La espectacularidad de los trabajos en el citado tramo Vilagarcía-Catoira resulta especialmente llamativa tanto al principio como al final, sobre todo porque son acciones que resultan mucho más fáciles de ver para el conjunto de la ciudadanía y porque se ejecutan obras verdaderamente representativas, como la nueva "playa de vías" de la estación, en el caso vilagarciano, o el singular viaducto que unirá las provincias de Pontevedra y A Coruña, sobre el Ulla.

Pero en medio, en las laderas de Xiabre y otros montes, tanto en Bamio como en Abalo, hay trabajos igual de llamativos que suelen pasar desapercibidos, ya que no resulta tan sencillo acceder a esos puntos.

En cualquier caso, hay que insistir en la importancia de esta obra y en el significativo cambio visual experimentado en la zona de influencia, pues además de numerosos desmontes y excavaciones ya se ha trazado la base de las futuras vías prácticamente en todo el trayecto.

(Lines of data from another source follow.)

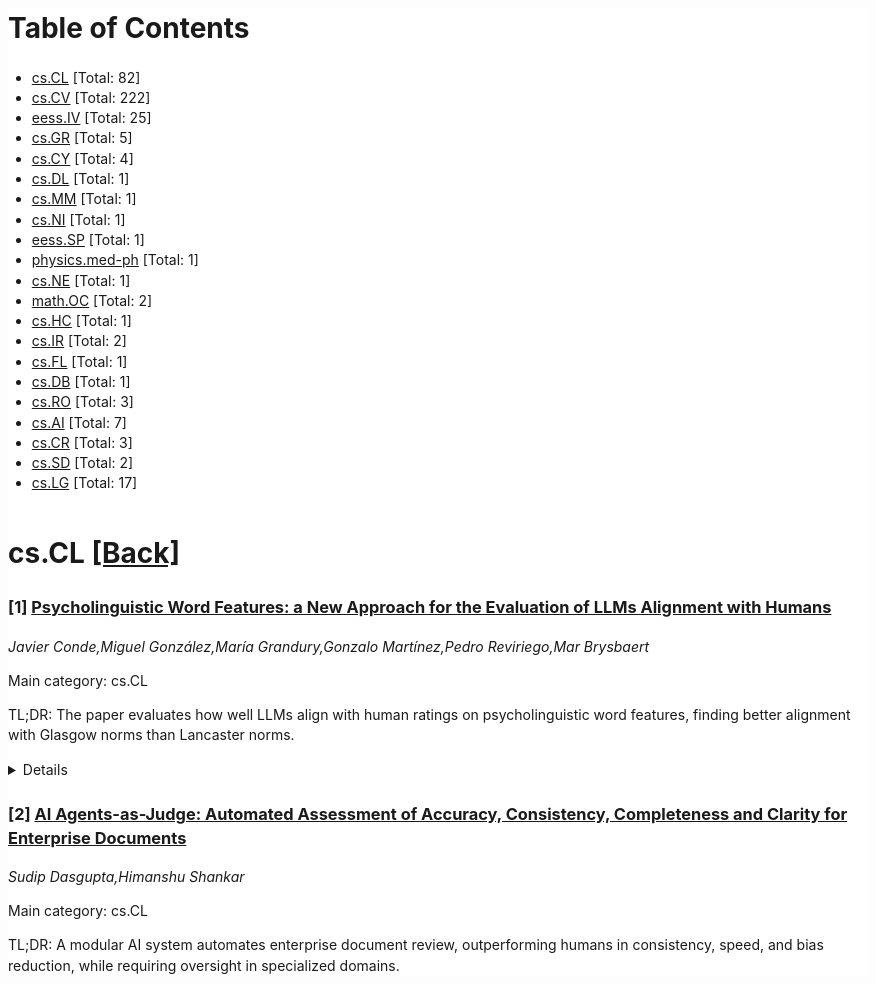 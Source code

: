 <div id=toc></div>

# Table of Contents

- [cs.CL](#cs.CL) [Total: 82]
- [cs.CV](#cs.CV) [Total: 222]
- [eess.IV](#eess.IV) [Total: 25]
- [cs.GR](#cs.GR) [Total: 5]
- [cs.CY](#cs.CY) [Total: 4]
- [cs.DL](#cs.DL) [Total: 1]
- [cs.MM](#cs.MM) [Total: 1]
- [cs.NI](#cs.NI) [Total: 1]
- [eess.SP](#eess.SP) [Total: 1]
- [physics.med-ph](#physics.med-ph) [Total: 1]
- [cs.NE](#cs.NE) [Total: 1]
- [math.OC](#math.OC) [Total: 2]
- [cs.HC](#cs.HC) [Total: 1]
- [cs.IR](#cs.IR) [Total: 2]
- [cs.FL](#cs.FL) [Total: 1]
- [cs.DB](#cs.DB) [Total: 1]
- [cs.RO](#cs.RO) [Total: 3]
- [cs.AI](#cs.AI) [Total: 7]
- [cs.CR](#cs.CR) [Total: 3]
- [cs.SD](#cs.SD) [Total: 2]
- [cs.LG](#cs.LG) [Total: 17]


<div id='cs.CL'></div>

# cs.CL [[Back]](#toc)

### [1] [Psycholinguistic Word Features: a New Approach for the Evaluation of LLMs Alignment with Humans](https://arxiv.org/abs/2506.22439)
*Javier Conde,Miguel González,María Grandury,Gonzalo Martínez,Pedro Reviriego,Mar Brysbaert*

Main category: cs.CL

TL;DR: The paper evaluates how well LLMs align with human ratings on psycholinguistic word features, finding better alignment with Glasgow norms than Lancaster norms.


<details><summary>Details</summary></details>


### [2] [AI Agents-as-Judge: Automated Assessment of Accuracy, Consistency, Completeness and Clarity for Enterprise Documents](https://arxiv.org/abs/2506.22485)
*Sudip Dasgupta,Himanshu Shankar*

Main category: cs.CL

TL;DR: A modular AI system automates enterprise document review, outperforming humans in consistency, speed, and bias reduction, while requiring oversight in specialized domains.
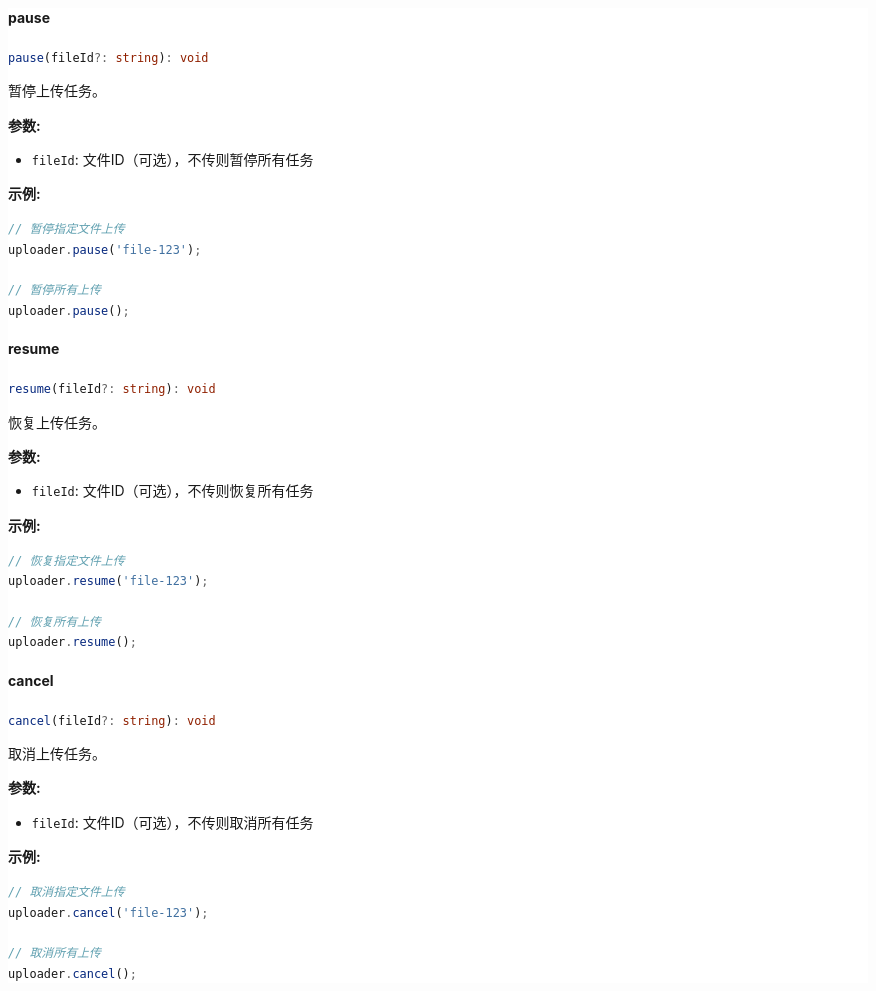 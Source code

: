 #### pause

```typescript
pause(fileId?: string): void
```

暂停上传任务。

**参数:**

- `fileId`: 文件ID（可选），不传则暂停所有任务

**示例:**

```typescript
// 暂停指定文件上传
uploader.pause('file-123');

// 暂停所有上传
uploader.pause();
```

#### resume

```typescript
resume(fileId?: string): void
```

恢复上传任务。

**参数:**

- `fileId`: 文件ID（可选），不传则恢复所有任务

**示例:**

```typescript
// 恢复指定文件上传
uploader.resume('file-123');

// 恢复所有上传
uploader.resume();
```

#### cancel

```typescript
cancel(fileId?: string): void
```

取消上传任务。

**参数:**

- `fileId`: 文件ID（可选），不传则取消所有任务

**示例:**

```typescript
// 取消指定文件上传
uploader.cancel('file-123');

// 取消所有上传
uploader.cancel();
```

Un trazado que abandona la red ferroviaria actual en Vilagarcía para avanzar entre Xiabre y el río Ulla, o mejor dicho, entre las laderas del citado monte y la carretera PO-548 Vilagarcía-Pontecesures, paralelo a ésta. Ese itinerario ferroviario serpentea entrando y saliendo de túneles tildados de singulares, tales como el túnel de Quinteiro, con casi dos kilómetros de longitud, el de Valicobas, que tiene 1.335 metros o el de Abalo, de 625 metros de largo. Incluso hay túneles "artificiales" como el de Outeiro, de 560 metros.

Lo que quizás más impacta en el paisaje dentro del tramo Vilagarcía-Catoira son, precisamente, esas excavaciones para trazar dichos túneles, todos ellos de vía doble y provistos de lo que se conoce como "boquillas", que son pequeñas prolongaciones en la parte de entrada y salida de cada túnel para buscar una mayor integración ambiental.

Aunque también llaman la atención, cabe insistir, los trabajos de remodelación de la "playa de vías" y la zona de andenes de la estación vilagarciana, modificándose por completo la cabeza de la estación por el lado de Santiago. Unos cambios, cabe precisar, que se hacen notar también en todo el centro urbano de Vilagarcía, ya que las obras del TAV llevan aparejada la modificación del ramal de enlace al puerto.

En las laderas de Xiabre, pero también en otros montes de Catoira -especialmente en Abalo- y de Vilagarcía -en la zona de Bamio- se aprecian movimientos de tierra realmente espectaculares, como se aprecia en estas dos imágenes, tomadas el miércoles, y como también sucede en el entorno de la laguna catoirense de Pedras Miúdas. Las excavaciones de miles de metros cúbicos de terreno y el trasiego incesante de la maquinaria pesada ofrecen un aspecto totalmente diferente de un entorno natural que hasta no hace mucho era prácticamente virgen. El marrón y el gris de la tierra y las piedras arrancadas al monte y amontonadas en lugares estratégicos para facilitar su transporte -dependiendo de las necesidades- se mezcla en esta época del año con el intenso tono verde de los árboles que rodean las excavaciones.